The film itself is more sprawling and maybe a little slower than the trailer would suggest. It’s never boring, though, always colorful and bizarre and idiosyncratic. But it does travel at more of a lope than that trailer would suggest, more of a confusedly steady pulse through an increasingly weird zig-zag of a story. To that end, Can’s “Vitamin C” is the perfect opening song, clattering to life as Shasta pulls away from Doc’s street and he walks away, the big neon Inherent Vice logo flashing onto the screen, covering him. The song persists in the background, like a lot of songs do in this movie — again, that druggy, loopy pulse. The thing about Inherent Vice is it balances this gonzo degradation of America coming into the ’70s with a pang of nostalgia. There are characters here that’d certainly miss the ’60s, that would still believe in that dream. So there’s some really poignant music in here, too, from the sunburnt guitar lines in Johnny Greenwood’s score to one scene in particular backed by Neil Young’s “Journey Into The Past.” It’s a flashback to the halcyon days of Doc’s relationship with Shasta, with them running through a rainy street looking for drugs and then collapsing into a storefront to kiss. But that’s tarnished nostalgia, because we know where their relationship went and we know the ’60s didn’t keep running. Whatever journey into the past Anderson’s currently on himself (this, though far different in tone, is his third 20th century period piece in a row following There Will Be Blood and The Master), it’s a rewarding one: the images and sounds of Inherent Vice combine into a gorgeously broken vision of a lost American era.
1. True Detective
When something has the out-of-nowhere, meteoric rise of fervent internet attention and speculation that True Detective did, there’s bound to be some blowback. As the show’s eight episodes unfolded, and in the wake of it ending, critics argued its depiction of women was misogynistic, that the show took Rust Cohle’s hack philosophy too seriously, that there was a lot of depressive flash covering up tired substance. This is another instance where I was sold from the first episode, and was totally willing to let this warped show engulf me for its entire run, perhaps aside from a mildly disappointing ending. (It really says something about where this show took my expectations that the relief and surprise of a happy ending somehow qualified as “mildly disappointing.”) Like Fargo and The Leftovers, True Detective was another of 2014’s new shows that arrived with a very clear idea of itself, even more so than either of the former. There are all sorts of reasons for this, between the fact that Cary Fukunaga directed every episode with crazy impressive grace and precision in the dilapidated Louisiana setting, and that showrunner/creator Nic Pizzolatto wrote every episode himself. But the reason True Detective sits at #1 this year is, of course, that T Bone Burnett’s music supervision also played a fundamental role, giving us a handful of brilliant soundtrack moments.

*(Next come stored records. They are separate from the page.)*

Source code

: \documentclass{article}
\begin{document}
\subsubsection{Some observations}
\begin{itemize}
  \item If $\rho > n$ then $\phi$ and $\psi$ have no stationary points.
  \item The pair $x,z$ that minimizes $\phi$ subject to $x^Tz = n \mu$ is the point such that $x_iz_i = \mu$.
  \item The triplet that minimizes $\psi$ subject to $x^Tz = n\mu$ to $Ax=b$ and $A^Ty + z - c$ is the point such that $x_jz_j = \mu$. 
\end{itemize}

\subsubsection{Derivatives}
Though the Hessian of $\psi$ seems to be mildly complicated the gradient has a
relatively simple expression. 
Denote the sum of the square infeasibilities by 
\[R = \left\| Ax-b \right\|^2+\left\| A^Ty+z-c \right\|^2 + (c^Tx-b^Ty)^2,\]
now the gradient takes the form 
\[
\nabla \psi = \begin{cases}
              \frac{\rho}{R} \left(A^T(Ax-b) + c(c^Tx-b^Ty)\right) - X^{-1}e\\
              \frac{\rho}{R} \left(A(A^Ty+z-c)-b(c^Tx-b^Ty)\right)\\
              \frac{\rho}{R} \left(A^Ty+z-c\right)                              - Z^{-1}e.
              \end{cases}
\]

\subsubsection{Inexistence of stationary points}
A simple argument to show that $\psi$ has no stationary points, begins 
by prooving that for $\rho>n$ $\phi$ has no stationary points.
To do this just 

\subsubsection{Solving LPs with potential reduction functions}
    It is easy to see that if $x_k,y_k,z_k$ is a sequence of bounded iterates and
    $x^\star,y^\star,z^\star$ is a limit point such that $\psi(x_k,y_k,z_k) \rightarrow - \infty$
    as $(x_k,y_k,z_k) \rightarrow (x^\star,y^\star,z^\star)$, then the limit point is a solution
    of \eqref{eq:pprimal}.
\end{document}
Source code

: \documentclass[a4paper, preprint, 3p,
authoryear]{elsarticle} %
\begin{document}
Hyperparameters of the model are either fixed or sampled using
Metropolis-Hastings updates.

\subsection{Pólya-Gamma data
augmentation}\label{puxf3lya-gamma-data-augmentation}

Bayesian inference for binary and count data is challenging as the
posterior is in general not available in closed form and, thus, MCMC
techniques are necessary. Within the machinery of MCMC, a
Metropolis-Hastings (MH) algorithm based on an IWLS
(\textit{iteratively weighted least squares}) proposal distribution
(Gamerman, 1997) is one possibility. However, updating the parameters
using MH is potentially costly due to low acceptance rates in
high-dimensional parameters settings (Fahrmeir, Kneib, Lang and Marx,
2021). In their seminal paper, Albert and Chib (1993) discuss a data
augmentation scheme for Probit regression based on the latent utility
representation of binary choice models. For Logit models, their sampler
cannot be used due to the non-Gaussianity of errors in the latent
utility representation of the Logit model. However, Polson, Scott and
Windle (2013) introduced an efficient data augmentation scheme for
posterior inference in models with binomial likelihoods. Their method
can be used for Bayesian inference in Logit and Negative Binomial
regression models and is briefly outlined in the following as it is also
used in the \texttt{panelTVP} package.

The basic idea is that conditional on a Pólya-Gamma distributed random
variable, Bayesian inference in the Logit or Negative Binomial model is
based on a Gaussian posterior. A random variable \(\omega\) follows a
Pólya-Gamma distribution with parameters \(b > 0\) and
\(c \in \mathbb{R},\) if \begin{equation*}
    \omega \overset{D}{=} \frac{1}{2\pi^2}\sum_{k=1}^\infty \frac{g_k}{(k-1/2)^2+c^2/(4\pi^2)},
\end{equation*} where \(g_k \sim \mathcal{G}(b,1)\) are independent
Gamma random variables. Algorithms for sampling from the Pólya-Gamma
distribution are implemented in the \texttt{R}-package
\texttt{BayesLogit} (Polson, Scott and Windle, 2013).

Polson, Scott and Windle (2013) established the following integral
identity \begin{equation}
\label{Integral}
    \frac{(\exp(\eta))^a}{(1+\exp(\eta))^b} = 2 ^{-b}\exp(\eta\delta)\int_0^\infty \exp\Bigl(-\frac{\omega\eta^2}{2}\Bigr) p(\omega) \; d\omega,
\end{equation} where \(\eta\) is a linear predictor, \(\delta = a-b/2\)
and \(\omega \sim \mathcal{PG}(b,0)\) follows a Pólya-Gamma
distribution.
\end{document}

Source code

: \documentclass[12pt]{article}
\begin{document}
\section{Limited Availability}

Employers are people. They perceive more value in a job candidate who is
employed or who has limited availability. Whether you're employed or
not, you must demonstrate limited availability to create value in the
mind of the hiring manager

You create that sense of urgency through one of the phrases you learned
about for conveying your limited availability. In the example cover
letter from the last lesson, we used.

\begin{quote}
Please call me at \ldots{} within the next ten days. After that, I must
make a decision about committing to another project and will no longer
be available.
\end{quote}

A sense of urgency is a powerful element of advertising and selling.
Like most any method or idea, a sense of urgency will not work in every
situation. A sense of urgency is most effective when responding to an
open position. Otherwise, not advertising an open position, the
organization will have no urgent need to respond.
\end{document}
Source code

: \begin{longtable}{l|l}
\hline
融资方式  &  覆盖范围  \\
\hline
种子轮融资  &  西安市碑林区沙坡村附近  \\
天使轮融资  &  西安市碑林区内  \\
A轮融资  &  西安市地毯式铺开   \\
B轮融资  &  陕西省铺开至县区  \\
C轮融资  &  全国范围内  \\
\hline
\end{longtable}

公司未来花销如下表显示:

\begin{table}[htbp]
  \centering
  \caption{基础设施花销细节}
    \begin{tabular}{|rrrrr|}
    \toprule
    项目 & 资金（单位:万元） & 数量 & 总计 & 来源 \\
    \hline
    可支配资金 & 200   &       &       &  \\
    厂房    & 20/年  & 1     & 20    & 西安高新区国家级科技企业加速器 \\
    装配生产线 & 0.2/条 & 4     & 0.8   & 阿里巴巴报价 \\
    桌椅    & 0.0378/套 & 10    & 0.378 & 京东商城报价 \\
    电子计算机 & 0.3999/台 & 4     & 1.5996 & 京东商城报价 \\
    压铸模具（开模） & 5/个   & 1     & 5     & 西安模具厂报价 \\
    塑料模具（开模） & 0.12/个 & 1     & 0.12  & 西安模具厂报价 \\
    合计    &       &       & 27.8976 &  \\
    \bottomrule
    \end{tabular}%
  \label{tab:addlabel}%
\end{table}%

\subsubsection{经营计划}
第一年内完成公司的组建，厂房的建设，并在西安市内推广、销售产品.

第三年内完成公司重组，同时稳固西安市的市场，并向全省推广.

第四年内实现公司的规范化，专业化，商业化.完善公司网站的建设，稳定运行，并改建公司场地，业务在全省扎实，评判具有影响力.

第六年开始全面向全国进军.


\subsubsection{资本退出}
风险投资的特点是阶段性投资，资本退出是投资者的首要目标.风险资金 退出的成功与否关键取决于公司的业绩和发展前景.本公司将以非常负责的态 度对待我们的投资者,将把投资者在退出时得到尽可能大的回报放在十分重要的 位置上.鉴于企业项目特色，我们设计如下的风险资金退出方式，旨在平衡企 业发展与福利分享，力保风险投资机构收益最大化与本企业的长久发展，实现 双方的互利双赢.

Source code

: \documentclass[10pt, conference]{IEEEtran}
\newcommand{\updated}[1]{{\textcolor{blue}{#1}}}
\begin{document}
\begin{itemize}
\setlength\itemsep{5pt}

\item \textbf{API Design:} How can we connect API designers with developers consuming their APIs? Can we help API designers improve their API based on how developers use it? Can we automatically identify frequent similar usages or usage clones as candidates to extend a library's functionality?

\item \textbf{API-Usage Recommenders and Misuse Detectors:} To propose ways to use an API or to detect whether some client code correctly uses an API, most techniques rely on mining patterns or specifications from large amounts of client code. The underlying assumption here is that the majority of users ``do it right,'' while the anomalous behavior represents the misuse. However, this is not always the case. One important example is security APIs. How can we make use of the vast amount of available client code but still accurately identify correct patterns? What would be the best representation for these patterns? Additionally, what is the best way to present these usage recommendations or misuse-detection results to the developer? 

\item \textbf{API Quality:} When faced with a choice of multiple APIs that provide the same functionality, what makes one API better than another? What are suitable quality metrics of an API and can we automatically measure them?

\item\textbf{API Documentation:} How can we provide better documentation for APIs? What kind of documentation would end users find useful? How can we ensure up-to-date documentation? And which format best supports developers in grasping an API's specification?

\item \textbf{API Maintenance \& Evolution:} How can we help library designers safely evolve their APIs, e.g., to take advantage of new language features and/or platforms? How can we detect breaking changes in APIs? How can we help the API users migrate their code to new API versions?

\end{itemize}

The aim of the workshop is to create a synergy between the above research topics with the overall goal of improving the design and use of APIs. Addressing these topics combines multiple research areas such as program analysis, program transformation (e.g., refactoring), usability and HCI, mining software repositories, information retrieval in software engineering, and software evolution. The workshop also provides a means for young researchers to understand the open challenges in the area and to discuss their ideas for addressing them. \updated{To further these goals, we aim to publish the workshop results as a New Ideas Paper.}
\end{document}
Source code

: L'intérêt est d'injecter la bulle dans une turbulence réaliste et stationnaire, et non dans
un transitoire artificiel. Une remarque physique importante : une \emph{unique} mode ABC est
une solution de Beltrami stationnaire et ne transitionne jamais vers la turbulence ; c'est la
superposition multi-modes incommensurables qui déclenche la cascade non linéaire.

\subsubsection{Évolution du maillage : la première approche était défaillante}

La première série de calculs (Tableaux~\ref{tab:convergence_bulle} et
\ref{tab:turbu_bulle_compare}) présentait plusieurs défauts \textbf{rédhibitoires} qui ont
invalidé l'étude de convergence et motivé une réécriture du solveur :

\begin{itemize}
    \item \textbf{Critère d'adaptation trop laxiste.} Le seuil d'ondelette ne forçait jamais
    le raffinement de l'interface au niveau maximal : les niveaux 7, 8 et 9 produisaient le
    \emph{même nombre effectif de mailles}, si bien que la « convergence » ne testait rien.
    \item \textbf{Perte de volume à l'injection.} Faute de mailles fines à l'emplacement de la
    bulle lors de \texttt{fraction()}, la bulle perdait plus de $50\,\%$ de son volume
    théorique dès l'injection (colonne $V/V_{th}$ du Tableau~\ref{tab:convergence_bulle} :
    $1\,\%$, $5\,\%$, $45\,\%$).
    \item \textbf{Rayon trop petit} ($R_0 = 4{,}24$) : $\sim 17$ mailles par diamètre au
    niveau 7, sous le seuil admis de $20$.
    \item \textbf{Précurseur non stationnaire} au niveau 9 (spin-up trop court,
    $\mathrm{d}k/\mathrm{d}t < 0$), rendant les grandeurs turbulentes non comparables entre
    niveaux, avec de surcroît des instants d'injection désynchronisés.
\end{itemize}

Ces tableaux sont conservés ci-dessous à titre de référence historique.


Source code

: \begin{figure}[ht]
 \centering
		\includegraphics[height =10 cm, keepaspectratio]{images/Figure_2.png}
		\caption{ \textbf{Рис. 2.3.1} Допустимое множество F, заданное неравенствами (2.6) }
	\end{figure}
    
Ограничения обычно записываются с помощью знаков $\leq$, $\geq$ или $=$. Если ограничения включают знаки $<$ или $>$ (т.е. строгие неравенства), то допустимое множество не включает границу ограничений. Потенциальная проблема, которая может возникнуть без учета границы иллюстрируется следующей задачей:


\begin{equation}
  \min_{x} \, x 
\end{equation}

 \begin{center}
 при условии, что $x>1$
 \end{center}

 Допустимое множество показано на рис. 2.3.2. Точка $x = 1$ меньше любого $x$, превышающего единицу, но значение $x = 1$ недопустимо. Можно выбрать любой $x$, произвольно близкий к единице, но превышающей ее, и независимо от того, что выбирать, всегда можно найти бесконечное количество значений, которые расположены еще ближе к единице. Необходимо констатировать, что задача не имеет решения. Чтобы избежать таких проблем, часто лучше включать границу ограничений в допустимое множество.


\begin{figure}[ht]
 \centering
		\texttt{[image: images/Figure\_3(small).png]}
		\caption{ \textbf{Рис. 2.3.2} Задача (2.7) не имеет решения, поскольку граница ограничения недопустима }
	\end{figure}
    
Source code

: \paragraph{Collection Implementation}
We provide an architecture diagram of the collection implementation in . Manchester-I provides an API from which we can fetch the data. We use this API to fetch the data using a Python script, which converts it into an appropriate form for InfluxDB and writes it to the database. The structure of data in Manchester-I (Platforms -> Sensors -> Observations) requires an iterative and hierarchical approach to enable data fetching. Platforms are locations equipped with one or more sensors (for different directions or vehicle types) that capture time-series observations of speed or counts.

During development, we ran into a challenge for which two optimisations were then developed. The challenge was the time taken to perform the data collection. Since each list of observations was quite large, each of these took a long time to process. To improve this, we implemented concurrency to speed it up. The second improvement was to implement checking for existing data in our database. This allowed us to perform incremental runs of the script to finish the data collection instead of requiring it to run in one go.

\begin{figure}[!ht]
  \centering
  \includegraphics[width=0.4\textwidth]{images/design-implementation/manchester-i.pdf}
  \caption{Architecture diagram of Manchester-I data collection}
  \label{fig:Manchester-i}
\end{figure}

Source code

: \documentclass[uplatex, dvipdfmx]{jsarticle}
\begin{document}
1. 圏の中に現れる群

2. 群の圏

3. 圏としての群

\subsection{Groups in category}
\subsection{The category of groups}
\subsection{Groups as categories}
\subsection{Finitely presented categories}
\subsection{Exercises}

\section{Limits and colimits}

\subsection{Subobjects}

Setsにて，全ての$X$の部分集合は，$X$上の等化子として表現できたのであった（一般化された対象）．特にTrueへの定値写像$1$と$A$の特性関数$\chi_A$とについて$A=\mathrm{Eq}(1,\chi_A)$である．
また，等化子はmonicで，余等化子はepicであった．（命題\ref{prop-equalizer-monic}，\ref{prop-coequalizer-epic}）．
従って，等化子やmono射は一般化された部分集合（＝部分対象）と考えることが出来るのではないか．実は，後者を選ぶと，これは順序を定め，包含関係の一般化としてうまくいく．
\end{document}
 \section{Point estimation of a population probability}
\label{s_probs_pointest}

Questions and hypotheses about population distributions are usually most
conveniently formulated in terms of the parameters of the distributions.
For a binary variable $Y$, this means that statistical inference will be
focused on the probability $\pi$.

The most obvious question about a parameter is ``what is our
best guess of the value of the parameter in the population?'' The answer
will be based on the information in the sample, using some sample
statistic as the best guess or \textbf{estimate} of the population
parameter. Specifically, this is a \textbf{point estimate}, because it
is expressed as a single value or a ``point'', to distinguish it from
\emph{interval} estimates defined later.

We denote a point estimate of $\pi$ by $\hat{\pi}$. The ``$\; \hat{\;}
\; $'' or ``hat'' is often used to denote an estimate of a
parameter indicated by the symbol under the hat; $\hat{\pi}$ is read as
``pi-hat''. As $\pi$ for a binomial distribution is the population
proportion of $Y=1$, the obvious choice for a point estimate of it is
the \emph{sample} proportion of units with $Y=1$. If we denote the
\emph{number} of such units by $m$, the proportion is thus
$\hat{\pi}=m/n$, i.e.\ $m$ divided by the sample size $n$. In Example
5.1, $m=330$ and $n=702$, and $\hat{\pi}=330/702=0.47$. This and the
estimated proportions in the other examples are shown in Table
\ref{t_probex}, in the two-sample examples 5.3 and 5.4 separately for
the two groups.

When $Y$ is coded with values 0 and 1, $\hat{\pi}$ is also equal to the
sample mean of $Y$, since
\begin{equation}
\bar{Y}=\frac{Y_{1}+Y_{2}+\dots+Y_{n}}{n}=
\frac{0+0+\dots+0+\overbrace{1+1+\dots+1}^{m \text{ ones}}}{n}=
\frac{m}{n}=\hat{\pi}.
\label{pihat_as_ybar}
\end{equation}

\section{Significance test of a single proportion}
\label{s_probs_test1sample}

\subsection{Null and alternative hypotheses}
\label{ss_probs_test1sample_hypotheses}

One thing has stayed true since February: The moment that really hooked me on True Detective, the moment where I sat there and unequivocally thought, “Yeah, this is how TV should be made,” was when the Black Angels’ “Young Men Dead” kicked in right after 2012 Rust — Matthew McConaughey in steady McConaissance, with grungey long hair and smoking inside and daytime sixpacks of Lone Star — tells the two detectives to “start asking the right fucking questions.” The riff of “Young Men Dead” never fails to impress, even as many years as it’s been around now: It always gets the blood boiling, or conversely always brings a chill to your skin. It’s the kind of song that just says shit is going to go down, and doesn’t wait for you to get prepared for it before it’s scuzzy downbeat crashes in. Part of the weird thing about all the attention that was paid to True Detective is that this built up in only eight weeks; it wasn’t like that at all for the first few episodes. When this first episode aired and this “Young Men Dead” moment happened, it was just a gut punch notifying you of this vicious new show with two movie stars hanging around.
The atmosphere of dread was well-maintained throughout the subsequent seven episodes, occasionally veering towards the hallucinogenic, playing at Rust’s history of drug abuse as well as the eerier, more mythological portents that hung around the story. There was that opening theme, the Handsome Family’s bleary “Far From Any Road” playing over all sorts of creepy shadow images of the characters and their landscape. Unsettling discoveries were accompanied by unsettling, otherworldly songs, like the 13th Floor Elevators’ “Kingdom Of Heaven when Rust finds the church mural at the end of the second episode, or the Bosnian Rainbows’ “Eli” when he looks through the school at the end of the fifth. Over the course of the season, the music selections ranged from this side of things, to drunkenly down and out country, to visceral waves of id, all of it mixing together to sum up the universe True Detective had sketched out. The fourth episode alone packed in more variety in its music use than most shows do in general: a plaintive sequence set to Lucinda Williams’ “Are You Alright?” leads to the Melvins’ “A History Of Bad Men” at a biker club, leads to Wu Tang Clan’s “Clan In Da Front” and Grinderman’s “Honey Bee” bracketing that still totally insane tracking shot that closed the episode.
I remember reading somewhere, at some point, that the music in True Detective was “too cool” or something. That the choices were more reflective of an overly savvy music supervisor than they were of the songs that people would actually be listening to. That’s insane! This is a damn good TV show, with damn good music in it. Its music choices might not have been totally real to our world, but they’re very real to True Detective’s. Considering the show was always a surreal, disturbing portrait of America’s fringe, of the darker corners we’d rather look away from, everything from the shoegaze drones of “Eli” to the sludgy stomp of “Honey Bee” to that first kick in the face courtesy of the Black Angels was masterfully curated, a key piece in what True Detective achieved.